In lecture my professor said that "weak convergence implies weak* convergence" but gave no explanation or proof, and ended class there. I'm trying to make sense of this statement but can't even see what is really being claimed here.
So first of all, what is the assumption of the claim? Clearly we have to be talking about a normed linear space $(X,\|\cdot\|)$. Are we assuming that there exists a weakly convergent sequence $\{f_n\}\rightharpoonup f$ in $X$? I feel like this must be the assumption, since any other quantifier seems silly.
Now what is the conclusion of the claim? That there exists a weak* convergent sequence? Or that $f_n$ determines a particular sequence $\varphi_n\in X^*$, and $f$ determines $\varphi$, such that $\varphi_n\overset w \to \varphi$ in $X^*$? I know that we can define a natural element in $X^{**}$ corresponding to any $g\in X$ by the definition $\psi_{g}(\phi') = \phi'(g)$, and this has the property that $\|\psi_{g}\|_{**}=\|g\|$ but it's not clear to me how this would determine some particular sequence of $\{\varphi_n\}\subseteq X^*$.
Best Answer
Your professor was just saying that if you have a sequence $(\varphi_n)$ in $X^*$ which converges weakly, then $(\varphi_n)$ also converges weak* (and both to the same limit). That is, weak convergence is stronger than weak* convergence.

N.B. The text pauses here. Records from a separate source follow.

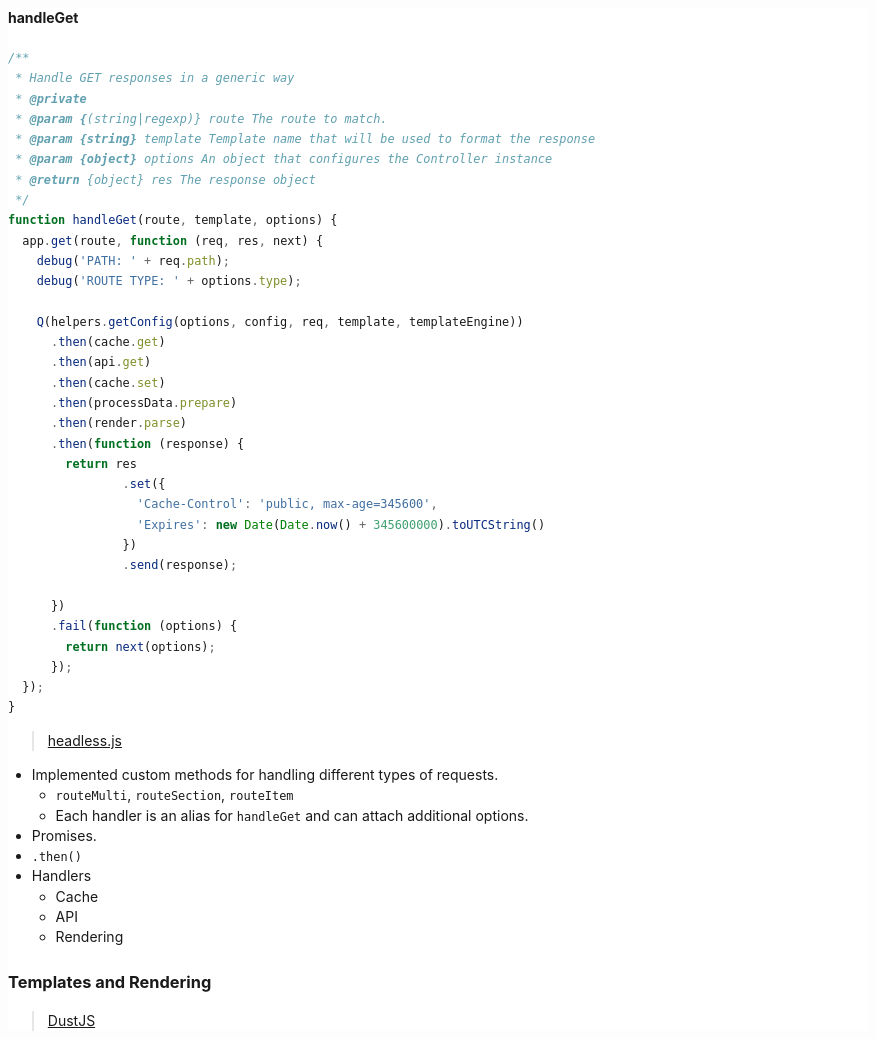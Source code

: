 #### handleGet

```javascript
/**
 * Handle GET responses in a generic way
 * @private
 * @param {(string|regexp)} route The route to match.
 * @param {string} template Template name that will be used to format the response
 * @param {object} options An object that configures the Controller instance
 * @return {object} res The response object
 */
function handleGet(route, template, options) {
  app.get(route, function (req, res, next) {
    debug('PATH: ' + req.path);
    debug('ROUTE TYPE: ' + options.type);

    Q(helpers.getConfig(options, config, req, template, templateEngine))
      .then(cache.get)
      .then(api.get)
      .then(cache.set)
      .then(processData.prepare)
      .then(render.parse)
      .then(function (response) {
        return res
                .set({
                  'Cache-Control': 'public, max-age=345600',
                  'Expires': new Date(Date.now() + 345600000).toUTCString()
                })
                .send(response);

      })
      .fail(function (options) {
        return next(options);
      });
  });
}
```

> [headless.js](https://github.com/fourkitchens/headless-framework/blob/master/lib/headless.js#L42)

- Implemented custom methods for handling different types of requests. 
  - `routeMulti`, `routeSection`, `routeItem`
  - Each handler is an alias for `handleGet` and can attach additional options.
- Promises.
- `.then()`
- Handlers
  - Cache
  - API
  - Rendering

### Templates and Rendering

> [DustJS](http://linkedin.github.io/dustjs/)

Suppose that $\varphi_n\rightarrow\varphi$ weakly. Let $\Phi:X\rightarrow X^{**}$ be the identification map of $X$ and its double dual $X^{**},$ i.e. $\Phi(x)(\psi)=\psi(x).$ For any $x\in X,$
$$\varphi_n(x)=\Phi(x)(\varphi_n)\rightarrow \Phi(x)(\varphi)=\varphi(x),$$ using that $\varphi_n\rightarrow\varphi$ weakly. This shows that $\varphi_n\rightarrow\varphi$ weak*, as well.